そのまま自室に入ろうとするアムロに物を言いたげな視線を送り、立ち去ってゆくフラウ。一連のアムロの対応に、彼女が大きく落胆したのが分かる。
そしてアムロがドアを閉じると、フラウは一度だけ振り返り、アムロの部屋のほうをじっと見つめる。それはまるで、アムロが再度ドアを開けてくれるのを期待しているようにも見えた。
■敵軍を応援する一般兵士
第14話「時間よ、とまれ」には、もうひとつ意味深な描写があった。このエピソードでは、ザクを1機しか持たないジオン軍の部隊と戦うことになる。
ジオンの部隊の作戦は、ザクでガンダムを引きつけ、その間にワッパというホバークラフトに乗ったジオン兵が、ガンダムに直接爆弾を取りつけるというもの。
その作戦は成功し、アムロはたったひとりでガンダムにつけられた時限式爆弾の解除を行うことになった。
爆弾を取りつけたジオン兵たちは、遠巻きにアムロの作業を観察。最初は無謀なことを行う連邦パイロットを笑っていたジオン兵だったが、命がけで孤軍奮闘するアムロの姿を見て、次第に態度が変わりはじめる。
アムロのことを「がんばるなぁ」「勇敢なやつ」と言い、解除するのをどこか応援しているようにも感じられた。
初めてこのシーンを見たとき、「敵軍のアムロを応援するのはなぜ?」と不思議に思ったものだが、今ならジオン兵の複雑な心境も理解できる。ジオンにとって敵のはずの連邦兵も、懸命に生きている同じ人間だということを理解したのだろう。
そしてアムロが最後の爆弾解除に取りかかるとき、ジオン兵のひとりは「間に合わねぇのか」と言いながら、滝のような汗をかいていた。その顔は作戦が成功間近で喜ぶというより、目の前で人を殺してしまうかもしれないという苦悶の表情にも見えた。
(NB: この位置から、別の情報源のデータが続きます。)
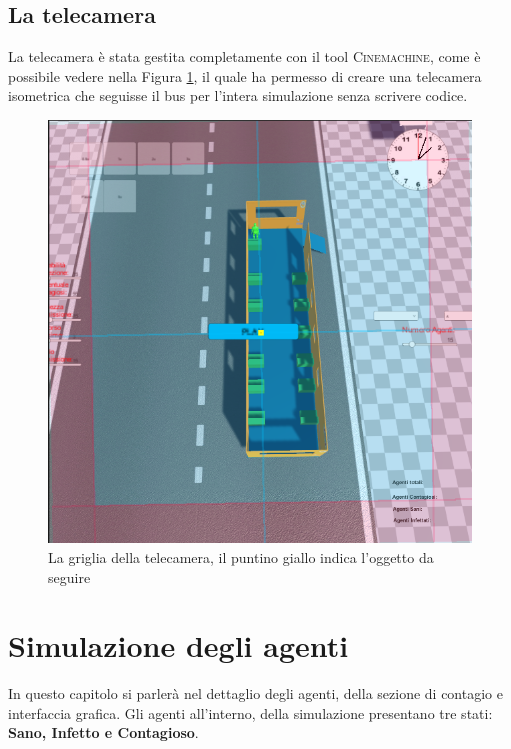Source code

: \documentclass[12pt, openany]{book}
\begin{document}
 
 	\section{La telecamera}
 	La telecamera è stata gestita completamente con il tool \textsc{Cinemachine}, come è possibile vedere nella Figura \ref{fig:Cinemachine}, il quale ha permesso di creare una telecamera isometrica che seguisse il bus per l'intera simulazione senza scrivere codice.
 	\begin{figure}[H]
 		\centering
 		\includegraphics[width=0.7\linewidth]{"Immagini/Cinemachine.png"}
 		\caption{La griglia della telecamera, il puntino giallo indica l'oggetto da seguire}
 		\label{fig:Cinemachine}
 	\end{figure}


\chapter{Simulazione degli agenti}
	In questo capitolo si parlerà nel dettaglio degli agenti, della sezione di contagio e interfaccia grafica. Gli agenti all'interno, della simulazione presentano tre stati: \textbf{Sano, Infetto e Contagioso}.
\end{document}
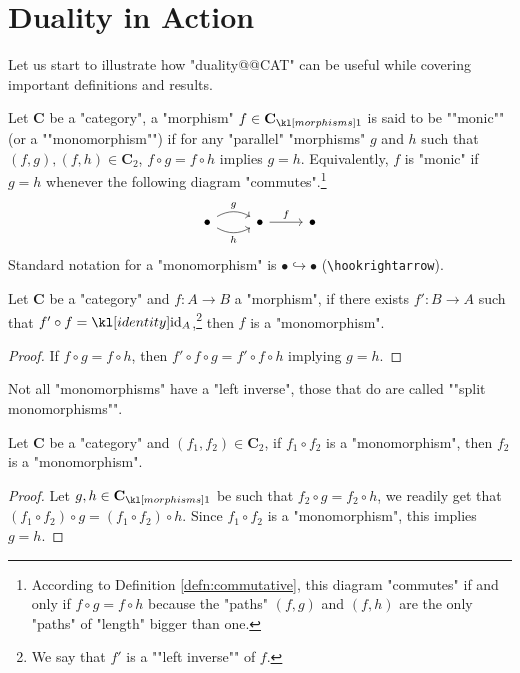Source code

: \documentclass[main.tex]{subfiles}
\begin{document}
\section{Duality in Action}
Let us start to illustrate how "duality@@CAT" can be useful while covering important definitions and results.
\begin{defn}[Monomorphism]
	\AP Let $\mathbf{C}$ be a "category", a "morphism" $f \in \mor{\mathbf{C}}$ is said to be ""monic"" (or a ""monomorphism"") if for any "parallel" "morphisms" $g$ and $h$ such that $(f,g), (f,h) \in \mathbf{C}_2$, $f\circ g = f\circ h$ implies $g = h$. Equivalently, $f$ is "monic" if $g = h$ whenever the following diagram "commutes".\footnote{According to Definition \ref{defn:commutative}, this diagram "commutes" if and only if $f \circ g = f \circ h$ because the "paths" $(f,g)$ and $(f,h)$ are the only "paths" of "length" bigger than one.}
	\begin{equation}\label{diag:defmonic}
		\begin{tikzcd}
		\bullet \arrow[r, "h"', bend right] \arrow[r, "g", bend left] & \bullet \arrow[r, "f"] & \bullet
		\end{tikzcd}
	\end{equation}
	Standard notation for a "monomorphism" is $ \bullet \hookrightarrow \bullet $ (\verb!\hookrightarrow!).
\end{defn}
\begin{prop}\label{prop:mon1}
	Let $\mathbf{C}$ be a "category" and $f:A\rightarrow B$ a "morphism", if there exists $f': B\rightarrow A$ such that $f'\circ f = \id_A$,\footnote{\AP We say that $f'$ is a ""left inverse"" of $f$.} then $f$ is a "monomorphism".
\end{prop}
\begin{proof}
	If $f\circ g = f\circ h$, then $f'\circ f \circ g = f'\circ f \circ h$ implying $g = h$.
\end{proof}
\AP Not all "monomorphisms" have a "left inverse", those that do are called ""split monomorphisms"".
\begin{prop}\label{prop:mon2}
	Let $\mathbf{C}$ be a "category" and $(f_1, f_2) \in \mathbf{C}_2$, if $f_1 \circ f_2$ is a "monomorphism", then $f_2$ is a "monomorphism".
\end{prop}
\begin{proof}
	Let $g,h \in \mor{\mathbf{C}}$ be such that $f_2\circ g = f_2\circ h$, we readily get that $(f_1\circ f_2)\circ g = (f_1 \circ f_2) \circ h$. Since $f_1\circ f_2$ is a "monomorphism", this implies $g = h$.
\end{proof}
\end{document}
結局、アムロは全部の爆弾を取り外し、ジオン側の作戦は失敗に終わる。だがジオン兵たちは晴れやかな表情で失敗を笑い飛ばし、爆弾を外したアムロの顔を一目見ようと民間人を装ってホワイトベースを訪れる。そして「これからも頑張れよ」と声をかけて去っていった。
ちなみに、本エピソードの前話「再会、母よ…」の回では、アムロと母親の相互不理解が描かれた。血のつながった親子がわかりあえず、命のやりとりをしている敵味方がわかりあうというのが、なんともリアルで皮肉なエピソードだ。